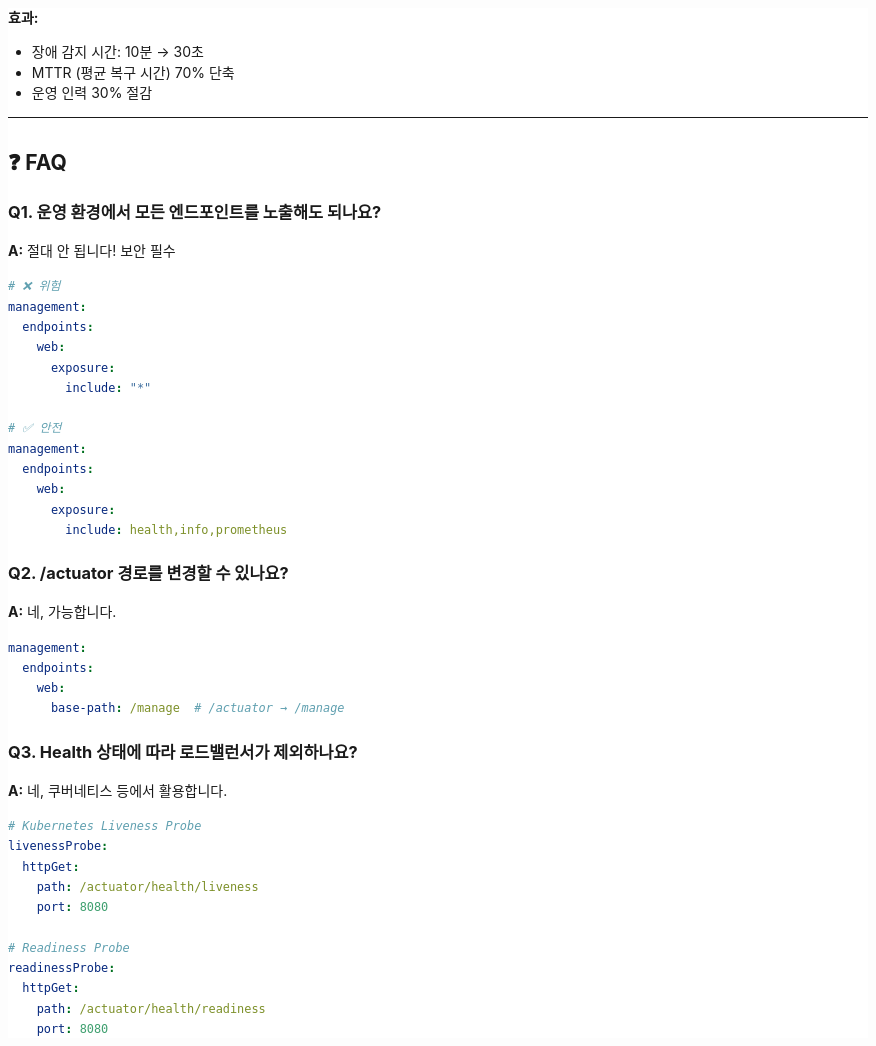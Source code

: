 **효과:**
- 장애 감지 시간: 10분 → 30초
- MTTR (평균 복구 시간) 70% 단축
- 운영 인력 30% 절감

---

## ❓ FAQ

### Q1. 운영 환경에서 모든 엔드포인트를 노출해도 되나요?

**A:** 절대 안 됩니다! 보안 필수

```yaml
# ❌ 위험
management:
  endpoints:
    web:
      exposure:
        include: "*"

# ✅ 안전
management:
  endpoints:
    web:
      exposure:
        include: health,info,prometheus
```

### Q2. /actuator 경로를 변경할 수 있나요?

**A:** 네, 가능합니다.

```yaml
management:
  endpoints:
    web:
      base-path: /manage  # /actuator → /manage
```

### Q3. Health 상태에 따라 로드밸런서가 제외하나요?

**A:** 네, 쿠버네티스 등에서 활용합니다.

```yaml
# Kubernetes Liveness Probe
livenessProbe:
  httpGet:
    path: /actuator/health/liveness
    port: 8080

# Readiness Probe
readinessProbe:
  httpGet:
    path: /actuator/health/readiness
    port: 8080
```
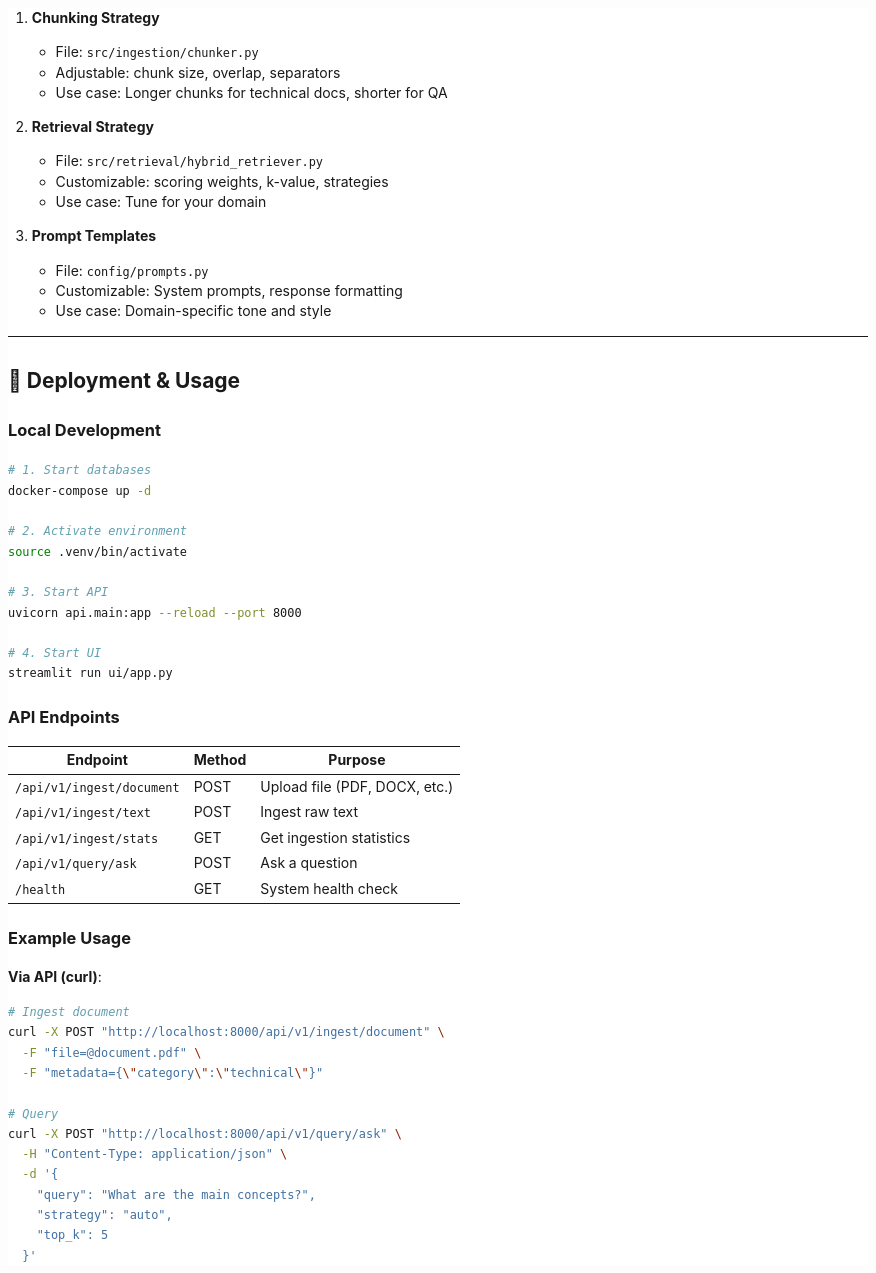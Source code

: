 1. **Chunking Strategy**
   - File: `src/ingestion/chunker.py`
   - Adjustable: chunk size, overlap, separators
   - Use case: Longer chunks for technical docs, shorter for QA

2. **Retrieval Strategy**
   - File: `src/retrieval/hybrid_retriever.py`
   - Customizable: scoring weights, k-value, strategies
   - Use case: Tune for your domain

3. **Prompt Templates**
   - File: `config/prompts.py`
   - Customizable: System prompts, response formatting
   - Use case: Domain-specific tone and style

---

## 🚀 Deployment & Usage

### **Local Development**
```bash
# 1. Start databases
docker-compose up -d

# 2. Activate environment
source .venv/bin/activate

# 3. Start API
uvicorn api.main:app --reload --port 8000

# 4. Start UI
streamlit run ui/app.py
```

### **API Endpoints**
| Endpoint | Method | Purpose |
|----------|--------|---------|
| `/api/v1/ingest/document` | POST | Upload file (PDF, DOCX, etc.) |
| `/api/v1/ingest/text` | POST | Ingest raw text |
| `/api/v1/ingest/stats` | GET | Get ingestion statistics |
| `/api/v1/query/ask` | POST | Ask a question |
| `/health` | GET | System health check |

### **Example Usage**

**Via API (curl)**:
```bash
# Ingest document
curl -X POST "http://localhost:8000/api/v1/ingest/document" \
  -F "file=@document.pdf" \
  -F "metadata={\"category\":\"technical\"}"

# Query
curl -X POST "http://localhost:8000/api/v1/query/ask" \
  -H "Content-Type: application/json" \
  -d '{
    "query": "What are the main concepts?",
    "strategy": "auto",
    "top_k": 5
  }'
```
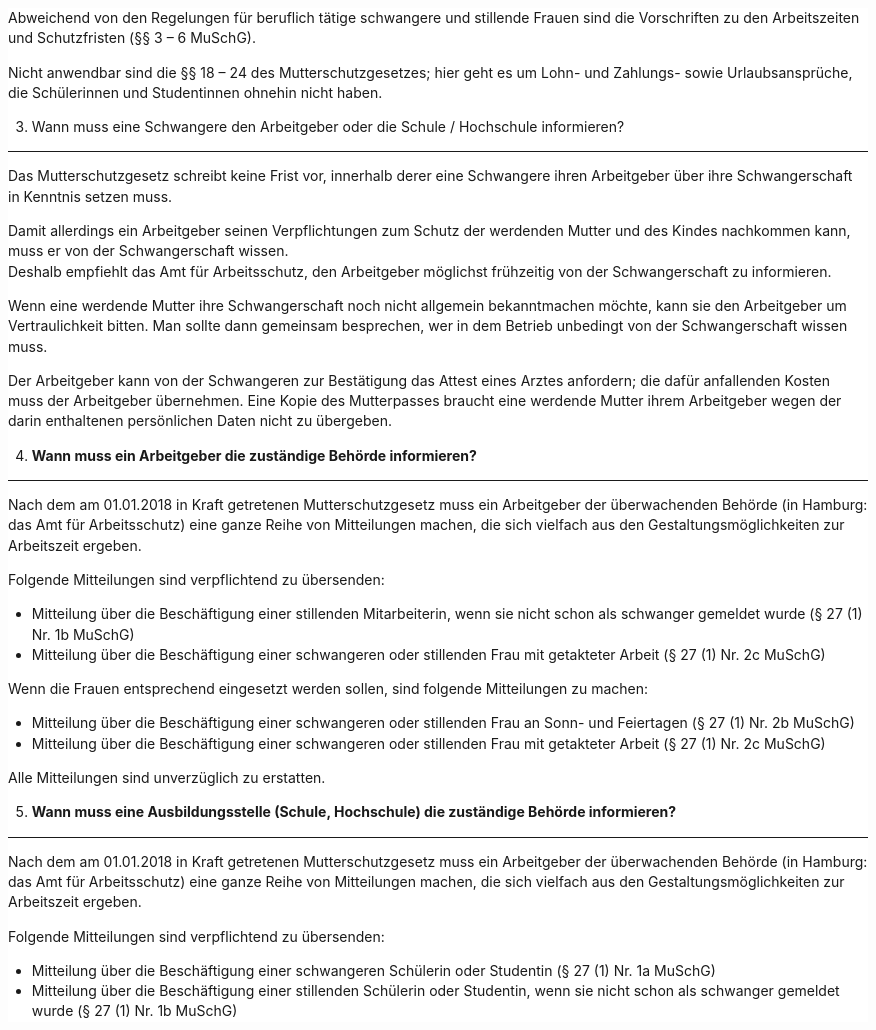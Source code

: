 Abweichend von den Regelungen für beruflich tätige schwangere und stillende Frauen sind die Vorschriften zu den Arbeitszeiten und Schutzfristen (§§ 3 – 6 MuSchG).

Nicht anwendbar sind die §§ 18 – 24 des Mutterschutzgesetzes; hier geht es um Lohn- und Zahlungs- sowie Urlaubsansprüche, die Schülerinnen und Studentinnen ohnehin nicht haben.

3. Wann muss eine Schwangere den Arbeitgeber oder die Schule / Hochschule informieren?
--------------------------------------------------------------------------------------

Das Mutterschutzgesetz schreibt keine Frist vor, innerhalb derer eine Schwangere ihren Arbeitgeber über ihre Schwangerschaft in Kenntnis setzen muss.

Damit allerdings ein Arbeitgeber seinen Verpflichtungen zum Schutz der werdenden Mutter und des Kindes nachkommen kann, muss er von der Schwangerschaft wissen.  
Deshalb empfiehlt das Amt für Arbeitsschutz, den Arbeitgeber möglichst frühzeitig von der Schwangerschaft zu informieren.

Wenn eine werdende Mutter ihre Schwangerschaft noch nicht allgemein bekanntmachen möchte, kann sie den Arbeitgeber um Vertraulichkeit bitten. Man sollte dann gemeinsam besprechen, wer in dem Betrieb unbedingt von der Schwangerschaft wissen muss.

Der Arbeitgeber kann von der Schwangeren zur Bestätigung das Attest eines Arztes anfordern; die dafür anfallenden Kosten muss der Arbeitgeber übernehmen. Eine Kopie des Mutterpasses braucht eine werdende Mutter ihrem Arbeitgeber wegen der darin enthaltenen persönlichen Daten nicht zu übergeben.

4. **Wann muss ein Arbeitgeber die zuständige Behörde informieren?**
--------------------------------------------------------------------

Nach dem am 01.01.2018 in Kraft getretenen Mutterschutzgesetz muss ein Arbeitgeber der überwachenden Behörde (in Hamburg: das Amt für Arbeitsschutz) eine ganze Reihe von Mitteilungen machen, die sich vielfach aus den Gestaltungsmöglichkeiten zur Arbeitszeit ergeben.

Folgende Mitteilungen sind verpflichtend zu übersenden:

* Mitteilung über die Beschäftigung einer stillenden Mitarbeiterin, wenn sie nicht schon als schwanger gemeldet wurde (§ 27 (1) Nr. 1b MuSchG)
* Mitteilung über die Beschäftigung einer schwangeren oder stillenden Frau mit getakteter Arbeit (§ 27 (1) Nr. 2c MuSchG)

Wenn die Frauen entsprechend eingesetzt werden sollen, sind folgende Mitteilungen zu machen:

* Mitteilung über die Beschäftigung einer schwangeren oder stillenden Frau an Sonn- und Feiertagen (§ 27 (1) Nr. 2b MuSchG)
* Mitteilung über die Beschäftigung einer schwangeren oder stillenden Frau mit getakteter Arbeit (§ 27 (1) Nr. 2c MuSchG)

Alle Mitteilungen sind unverzüglich zu erstatten.

5. **Wann muss eine Ausbildungsstelle (Schule, Hochschule) die zuständige Behörde informieren?**
------------------------------------------------------------------------------------------------

Nach dem am 01.01.2018 in Kraft getretenen Mutterschutzgesetz muss ein Arbeitgeber der überwachenden Behörde (in Hamburg: das Amt für Arbeitsschutz) eine ganze Reihe von Mitteilungen machen, die sich vielfach aus den Gestaltungsmöglichkeiten zur Arbeitszeit ergeben.

Folgende Mitteilungen sind verpflichtend zu übersenden:

* Mitteilung über die Beschäftigung einer schwangeren Schülerin oder Studentin (§ 27 (1) Nr. 1a MuSchG)
* Mitteilung über die Beschäftigung einer stillenden Schülerin oder Studentin, wenn sie nicht schon als schwanger gemeldet wurde (§ 27 (1) Nr. 1b MuSchG)
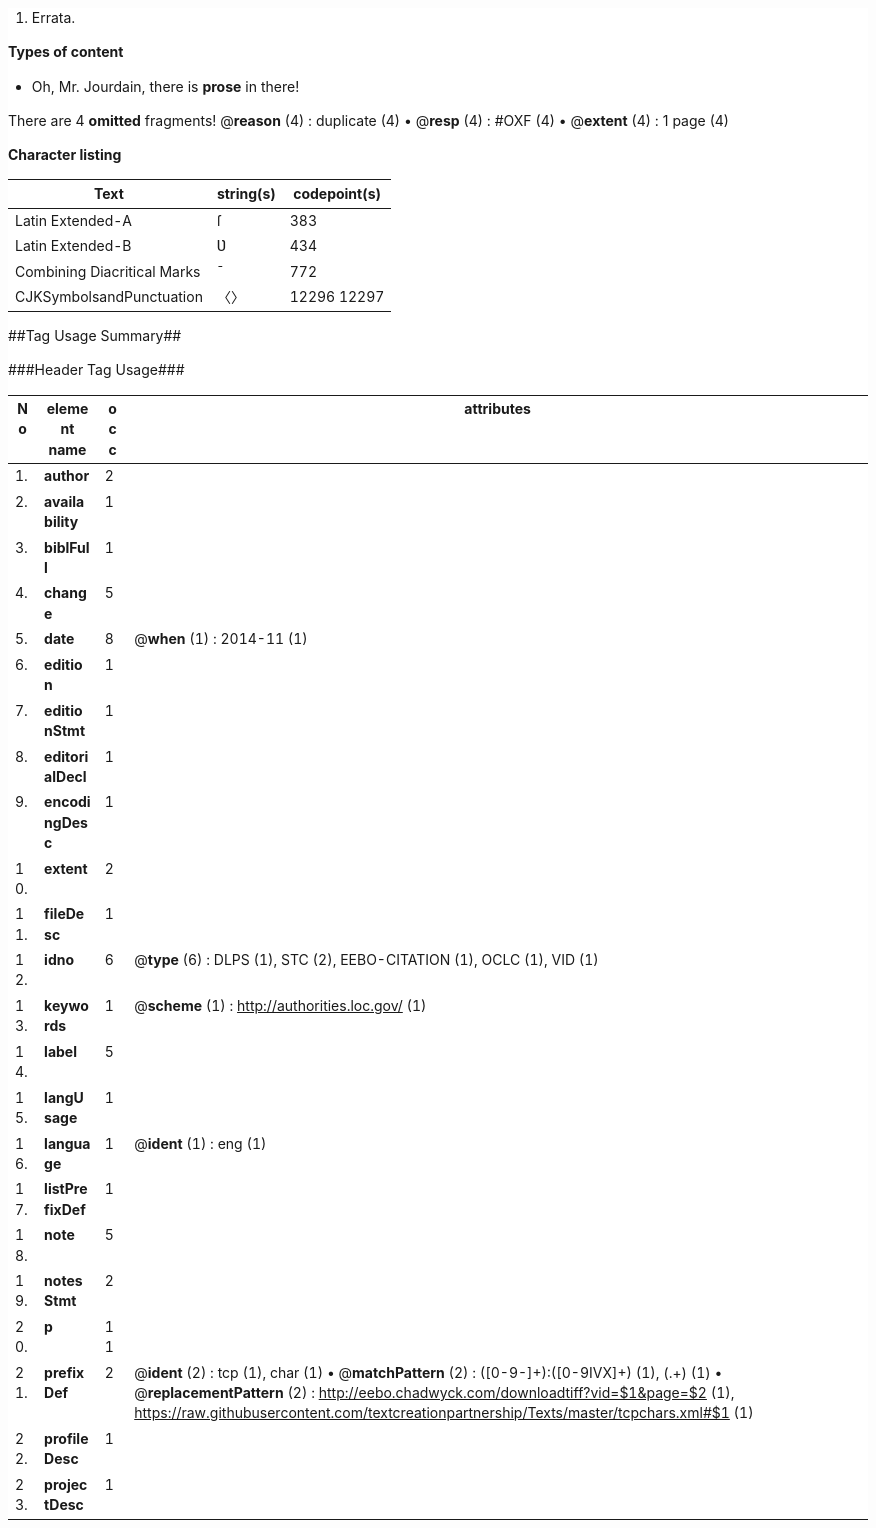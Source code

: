 1. Errata.

**Types of content**

  * Oh, Mr. Jourdain, there is **prose** in there!

There are 4 **omitted** fragments! 
 @__reason__ (4) : duplicate (4)  •  @__resp__ (4) : #OXF (4)  •  @__extent__ (4) : 1 page (4)

**Character listing**


|Text|string(s)|codepoint(s)|
|---|---|---|
|Latin Extended-A|ſ|383|
|Latin Extended-B|Ʋ|434|
|Combining             Diacritical Marks|̄|772|
|CJKSymbolsandPunctuation|〈〉|12296 12297|

##Tag Usage Summary##

###Header Tag Usage###

|No|element name|occ|attributes|
|---|---|---|---|
|1.|__author__|2||
|2.|__availability__|1||
|3.|__biblFull__|1||
|4.|__change__|5||
|5.|__date__|8| @__when__ (1) : 2014-11 (1)|
|6.|__edition__|1||
|7.|__editionStmt__|1||
|8.|__editorialDecl__|1||
|9.|__encodingDesc__|1||
|10.|__extent__|2||
|11.|__fileDesc__|1||
|12.|__idno__|6| @__type__ (6) : DLPS (1), STC (2), EEBO-CITATION (1), OCLC (1), VID (1)|
|13.|__keywords__|1| @__scheme__ (1) : http://authorities.loc.gov/ (1)|
|14.|__label__|5||
|15.|__langUsage__|1||
|16.|__language__|1| @__ident__ (1) : eng (1)|
|17.|__listPrefixDef__|1||
|18.|__note__|5||
|19.|__notesStmt__|2||
|20.|__p__|11||
|21.|__prefixDef__|2| @__ident__ (2) : tcp (1), char (1)  •  @__matchPattern__ (2) : ([0-9\-]+):([0-9IVX]+) (1), (.+) (1)  •  @__replacementPattern__ (2) : http://eebo.chadwyck.com/downloadtiff?vid=$1&page=$2 (1), https://raw.githubusercontent.com/textcreationpartnership/Texts/master/tcpchars.xml#$1 (1)|
|22.|__profileDesc__|1||
|23.|__projectDesc__|1||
* * *
**WHAT NEEDS TO BE DONE**
Write out the records above exactly. Begin with the first line, end with the line holding "a question |", and drop the pictures.

**RESULT OF THIS EXERCISE**
Source code

: **효과:**
- 장애 감지 시간: 10분 → 30초
- MTTR (평균 복구 시간) 70% 단축
- 운영 인력 30% 절감

---

## ❓ FAQ

### Q1. 운영 환경에서 모든 엔드포인트를 노출해도 되나요?

**A:** 절대 안 됩니다! 보안 필수

```yaml
# ❌ 위험
management:
  endpoints:
    web:
      exposure:
        include: "*"

# ✅ 안전
management:
  endpoints:
    web:
      exposure:
        include: health,info,prometheus
```

### Q2. /actuator 경로를 변경할 수 있나요?

**A:** 네, 가능합니다.

```yaml
management:
  endpoints:
    web:
      base-path: /manage  # /actuator → /manage
```

### Q3. Health 상태에 따라 로드밸런서가 제외하나요?

**A:** 네, 쿠버네티스 등에서 활용합니다.

```yaml
# Kubernetes Liveness Probe
livenessProbe:
  httpGet:
    path: /actuator/health/liveness
    port: 8080

# Readiness Probe
readinessProbe:
  httpGet:
    path: /actuator/health/readiness
    port: 8080
```
Source code

: 1. **Chunking Strategy**
   - File: `src/ingestion/chunker.py`
   - Adjustable: chunk size, overlap, separators
   - Use case: Longer chunks for technical docs, shorter for QA

2. **Retrieval Strategy**
   - File: `src/retrieval/hybrid_retriever.py`
   - Customizable: scoring weights, k-value, strategies
   - Use case: Tune for your domain

3. **Prompt Templates**
   - File: `config/prompts.py`
   - Customizable: System prompts, response formatting
   - Use case: Domain-specific tone and style

---

## 🚀 Deployment & Usage

### **Local Development**
```bash
# 1. Start databases
docker-compose up -d

# 2. Activate environment
source .venv/bin/activate

# 3. Start API
uvicorn api.main:app --reload --port 8000

# 4. Start UI
streamlit run ui/app.py
```

### **API Endpoints**
| Endpoint | Method | Purpose |
|----------|--------|---------|
| `/api/v1/ingest/document` | POST | Upload file (PDF, DOCX, etc.) |
| `/api/v1/ingest/text` | POST | Ingest raw text |
| `/api/v1/ingest/stats` | GET | Get ingestion statistics |
| `/api/v1/query/ask` | POST | Ask a question |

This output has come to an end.